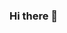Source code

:### Hi there 👋

<!--
**DeanPee/DeanPee** is a ✨ _special_ ✨ repository because its `README.md` (this file) appears on your GitHub profile.

Here are some ideas to get you started:

- 🌟 I'm an Engineering Graduate
- 🌱 I’m currently learning to be a Front End Developer
- 👯 I doing things in exciting new ways
- 🤔 I’m looking for help with HTML, CSS, JS and React
- 💬 Ask me about ...
- 📫 How to reach me: ...
- 😄 Pronouns: ...
- ⚡ Fun fact: ...
-->
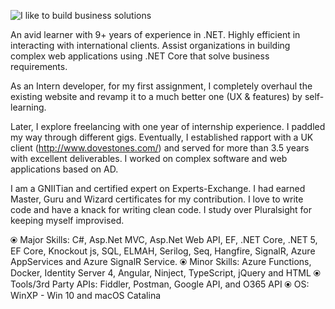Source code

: ![I like to build business solutions](https://res.cloudinary.com/vssaini/image/upload/v1597162039/I_like_to_build_business_solutions_bgcxui.jpg)

An avid learner with 9+ years of experience in .NET.  Highly efficient in interacting with international clients. Assist organizations in building complex web applications using .NET Core that solve business requirements.

As an Intern developer, for my first assignment, I completely overhaul the existing website and revamp it to a much better one (UX & features) by self-learning.

Later, I explore freelancing with one year of internship experience. I paddled my way through different gigs. Eventually, I established rapport with a UK client (http://www.dovestones.com/) and served for more than 3.5 years with excellent deliverables. I worked on complex software and web applications based on AD.

I am a GNIITian and certified expert on Experts-Exchange. I had earned Master, Guru and Wizard certificates for my contribution. I love to write code and have a knack for writing clean code. I study over Pluralsight for keeping myself improvised. 

⦿ Major Skills: C#, Asp.Net MVC, Asp.Net Web API, EF, .NET Core, .NET 5, EF Core, Knockout js, SQL, ELMAH, Serilog, Seq, Hangfire, SignalR, Azure AppServices and Azure SignalR Service.
⦿ Minor Skills: Azure Functions, Docker, Identity Server 4, Angular, Ninject, TypeScript, jQuery and HTML
⦿ Tools/3rd Party APIs: Fiddler, Postman, Google API, and O365 API
⦿ OS: WinXP - Win 10 and macOS Catalina
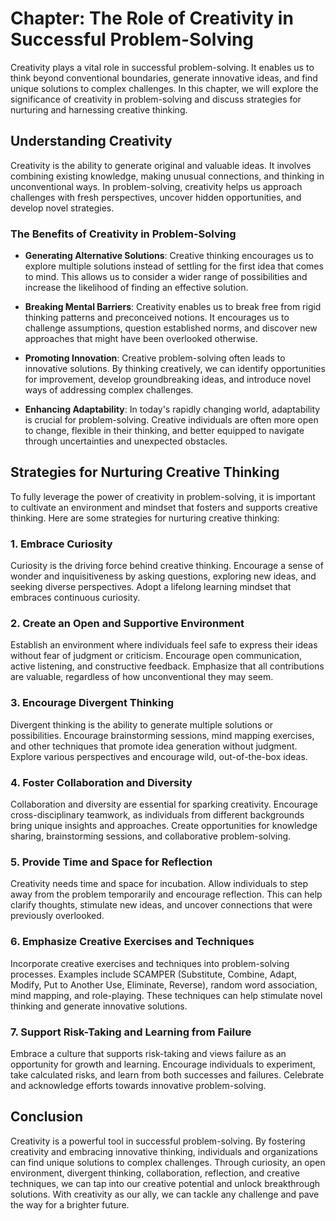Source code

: Chapter: The Role of Creativity in Successful Problem-Solving
=============================================================

Creativity plays a vital role in successful problem-solving. It enables us to think beyond conventional boundaries, generate innovative ideas, and find unique solutions to complex challenges. In this chapter, we will explore the significance of creativity in problem-solving and discuss strategies for nurturing and harnessing creative thinking.

**Understanding Creativity**
----------------------------

Creativity is the ability to generate original and valuable ideas. It involves combining existing knowledge, making unusual connections, and thinking in unconventional ways. In problem-solving, creativity helps us approach challenges with fresh perspectives, uncover hidden opportunities, and develop novel strategies.

### **The Benefits of Creativity in Problem-Solving**

* **Generating Alternative Solutions**: Creative thinking encourages us to explore multiple solutions instead of settling for the first idea that comes to mind. This allows us to consider a wider range of possibilities and increase the likelihood of finding an effective solution.

* **Breaking Mental Barriers**: Creativity enables us to break free from rigid thinking patterns and preconceived notions. It encourages us to challenge assumptions, question established norms, and discover new approaches that might have been overlooked otherwise.

* **Promoting Innovation**: Creative problem-solving often leads to innovative solutions. By thinking creatively, we can identify opportunities for improvement, develop groundbreaking ideas, and introduce novel ways of addressing complex challenges.

* **Enhancing Adaptability**: In today's rapidly changing world, adaptability is crucial for problem-solving. Creative individuals are often more open to change, flexible in their thinking, and better equipped to navigate through uncertainties and unexpected obstacles.

**Strategies for Nurturing Creative Thinking**
----------------------------------------------

To fully leverage the power of creativity in problem-solving, it is important to cultivate an environment and mindset that fosters and supports creative thinking. Here are some strategies for nurturing creative thinking:

### **1. Embrace Curiosity**

Curiosity is the driving force behind creative thinking. Encourage a sense of wonder and inquisitiveness by asking questions, exploring new ideas, and seeking diverse perspectives. Adopt a lifelong learning mindset that embraces continuous curiosity.

### **2. Create an Open and Supportive Environment**

Establish an environment where individuals feel safe to express their ideas without fear of judgment or criticism. Encourage open communication, active listening, and constructive feedback. Emphasize that all contributions are valuable, regardless of how unconventional they may seem.

### **3. Encourage Divergent Thinking**

Divergent thinking is the ability to generate multiple solutions or possibilities. Encourage brainstorming sessions, mind mapping exercises, and other techniques that promote idea generation without judgment. Explore various perspectives and encourage wild, out-of-the-box ideas.

### **4. Foster Collaboration and Diversity**

Collaboration and diversity are essential for sparking creativity. Encourage cross-disciplinary teamwork, as individuals from different backgrounds bring unique insights and approaches. Create opportunities for knowledge sharing, brainstorming sessions, and collaborative problem-solving.

### **5. Provide Time and Space for Reflection**

Creativity needs time and space for incubation. Allow individuals to step away from the problem temporarily and encourage reflection. This can help clarify thoughts, stimulate new ideas, and uncover connections that were previously overlooked.

### **6. Emphasize Creative Exercises and Techniques**

Incorporate creative exercises and techniques into problem-solving processes. Examples include SCAMPER (Substitute, Combine, Adapt, Modify, Put to Another Use, Eliminate, Reverse), random word association, mind mapping, and role-playing. These techniques can help stimulate novel thinking and generate innovative solutions.

### **7. Support Risk-Taking and Learning from Failure**

Embrace a culture that supports risk-taking and views failure as an opportunity for growth and learning. Encourage individuals to experiment, take calculated risks, and learn from both successes and failures. Celebrate and acknowledge efforts towards innovative problem-solving.

**Conclusion**
--------------

Creativity is a powerful tool in successful problem-solving. By fostering creativity and embracing innovative thinking, individuals and organizations can find unique solutions to complex challenges. Through curiosity, an open environment, divergent thinking, collaboration, reflection, and creative techniques, we can tap into our creative potential and unlock breakthrough solutions. With creativity as our ally, we can tackle any challenge and pave the way for a brighter future.
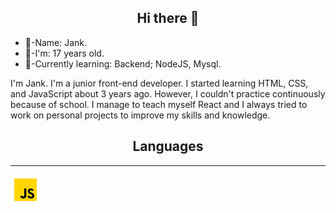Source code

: <h2 align="center">Hi there 👋</h2>
<div>
  <ul>
    <li>🐢-Name: Jank.</li>
    <li>🧬-I'm: 17 years old.</li>
    <li>💾-Currently learning: Backend; NodeJS, Mysql.</li>
  </ul>
</div>

I'm Jank. I'm a junior front-end developer. I started learning HTML, CSS, and JavaScript about 3 years ago. However, I couldn't practice continuously because of school. I manage to teach myself React and I always tried to work on personal projects to improve my skills and knowledge.

<h2 align="center">Languages</h2>
<hr>

![js](languagues/img.icons8.png)
<!--
**JJ-NM/JJ-NM** is a ✨ _special_ ✨ repository because its `README.md` (this file) appears on your GitHub profile.

Here are some ideas to get you started:

- 🔭 I’m currently working on ...
- 🌱 I’m currently learning ...
- 👯 I’m looking to collaborate on ...
- 🤔 I’m looking for help with ...
- 💬 Ask me about ...
- 📫 How to reach me: ...
- 😄 Pronouns: ...
- ⚡ Fun fact: ...
-->

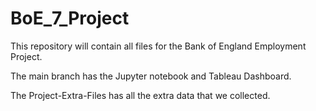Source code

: # BoE_7_Project
This repository will contain all files for the Bank of England Employment Project.

The main branch has the Jupyter notebook and Tableau Dashboard.

The Project-Extra-Files has all the extra data that we collected.
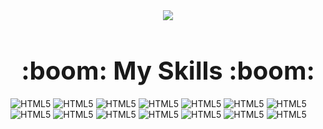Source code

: <div align="center">
    <img src="https://capsule-render.vercel.app/api?type=cylinder&color=FC6C85&height=200&section=header&text=Songyi's%20Github&fontSize=90&textColor=ffffff&animation=blink" />
</div>

<div align="center"> <h1 style="font-size: 40px; margin-bottom: 20px;">:boom: My Skills :boom:</h1></div>

![HTML5](https://img.shields.io/badge/HTML5-E34F26?style=for-the-badge&logo=html5&logoColor=white)
![HTML5](https://img.shields.io/badge/CSS3-1572B6?style=for-the-badge&logo=css3&logoColor=white)
![HTML5](https://img.shields.io/badge/JavaScript-F7DF1E?style=for-the-badge&logo=JavaScript&logoColor=white)
![HTML5](https://img.shields.io/badge/Node.js-43853D?style=for-the-badge&logo=node.js&logoColor=white)
![HTML5](https://img.shields.io/badge/React-20232A?style=for-the-badge&logo=react&logoColor=61DAFB)
![HTML5](https://img.shields.io/badge/TypeScript-007ACC?style=for-the-badge&logo=typescript&logoColor=white)
![HTML5](https://img.shields.io/badge/Next.js-000?logo=nextdotjs&logoColor=fff&style=for-the-badge)
![HTML5](	https://img.shields.io/badge/Matter.js-4B5562?style=for-the-badge&logo=Matter.js&logoColor=white)
![HTML5](https://img.shields.io/badge/Express.js-404D59?style=for-the-badge)
![HTML5](	https://img.shields.io/badge/styled--components-DB7093?style=for-the-badge&logo=styled-components&logoColor=white)
![HTML5](https://img.shields.io/badge/MySQL-00000F?style=for-the-badge&logo=mysql&logoColor=white)
![HTML5](https://img.shields.io/badge/Amazon_AWS-232F3E?style=for-the-badge&logo=amazon-aws&logoColor=white)
![HTML5](https://img.shields.io/badge/sequelize-323330?style=for-the-badge&logo=sequelize&logoColor=blue)
![HTML5](https://img.shields.io/badge/npm-CB3837?style=for-the-badge&logo=npm&logoColor=white)

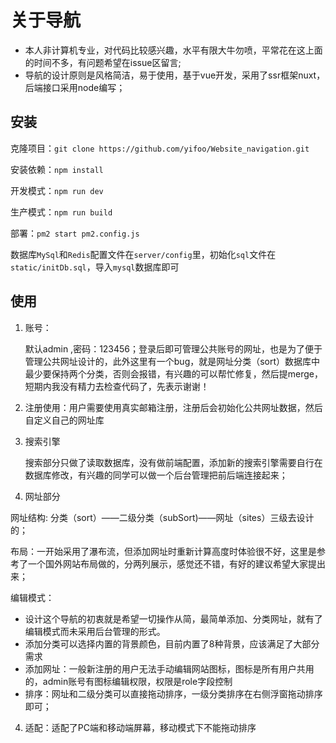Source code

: # 关于导航

- 本人非计算机专业，对代码比较感兴趣，水平有限大牛勿喷，平常花在这上面的时间不多，有问题希望在issue区留言;
- 导航的设计原则是风格简洁，易于使用，基于vue开发，采用了ssr框架nuxt，后端接口采用node编写；

## 安装

克隆项目：`git clone https://github.com/yifoo/Website_navigation.git`

安装依赖：`npm install`

开发模式：`npm run dev`

生产模式：`npm run build`

部署：`pm2 start pm2.config.js`

数据库`MySql`和`Redis`配置文件在`server/config`里，初始化`sql`文件在`static/initDb.sql`，导入`mysql`数据库即可

## 使用

1. 账号：

   默认admin ,密码：123456；登录后即可管理公共账号的网址，也是为了便于管理公共网址设计的，此外这里有一个bug，就是网址分类（sort）数据库中最少要保持两个分类，否则会报错，有兴趣的可以帮忙修复，然后提merge，短期内我没有精力去检查代码了，先表示谢谢！

2. 注册使用：用户需要使用真实邮箱注册，注册后会初始化公共网址数据，然后自定义自己的网址库

2. 搜索引擎

   搜索部分只做了读取数据库，没有做前端配置，添加新的搜索引擎需要自行在数据库修改，有兴趣的同学可以做一个后台管理把前后端连接起来；

3. 网址部分
  
  网址结构:  分类（sort）——二级分类（subSort)——网址（sites）三级去设计的；
  
  布局：一开始采用了瀑布流，但添加网址时重新计算高度时体验很不好，这里是参考了一个国外网站布局做的，分两列展示，感觉还不错，有好的建议希望大家提出来；
  
  编辑模式：
  
  - 设计这个导航的初衷就是希望一切操作从简，最简单添加、分类网址，就有了编辑模式而未采用后台管理的形式。
  - 添加分类可以选择内置的背景颜色，目前内置了8种背景，应该满足了大部分需求
  - 添加网址：一般新注册的用户无法手动编辑网站图标，图标是所有用户共用的，admin账号有图标编辑权限，权限是role字段控制
  - 排序：网址和二级分类可以直接拖动排序，一级分类排序在右侧浮窗拖动排序即可；
  
4. 适配：适配了PC端和移动端屏幕，移动模式下不能拖动排序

= = = =

What is required: In the material above, locate the line containing "Creativity is the" and the line containing "### **1. Embrace Curiosity**". Transcribe exactly those two lines and every line between them, and nothing more.

Solution to the exercise:
Creativity is the ability to generate original and valuable ideas. It involves combining existing knowledge, making unusual connections, and thinking in unconventional ways. In problem-solving, creativity helps us approach challenges with fresh perspectives, uncover hidden opportunities, and develop novel strategies.

### **The Benefits of Creativity in Problem-Solving**

* **Generating Alternative Solutions**: Creative thinking encourages us to explore multiple solutions instead of settling for the first idea that comes to mind. This allows us to consider a wider range of possibilities and increase the likelihood of finding an effective solution.

* **Breaking Mental Barriers**: Creativity enables us to break free from rigid thinking patterns and preconceived notions. It encourages us to challenge assumptions, question established norms, and discover new approaches that might have been overlooked otherwise.

* **Promoting Innovation**: Creative problem-solving often leads to innovative solutions. By thinking creatively, we can identify opportunities for improvement, develop groundbreaking ideas, and introduce novel ways of addressing complex challenges.

* **Enhancing Adaptability**: In today's rapidly changing world, adaptability is crucial for problem-solving. Creative individuals are often more open to change, flexible in their thinking, and better equipped to navigate through uncertainties and unexpected obstacles.

**Strategies for Nurturing Creative Thinking**
----------------------------------------------

To fully leverage the power of creativity in problem-solving, it is important to cultivate an environment and mindset that fosters and supports creative thinking. Here are some strategies for nurturing creative thinking:

### **1. Embrace Curiosity**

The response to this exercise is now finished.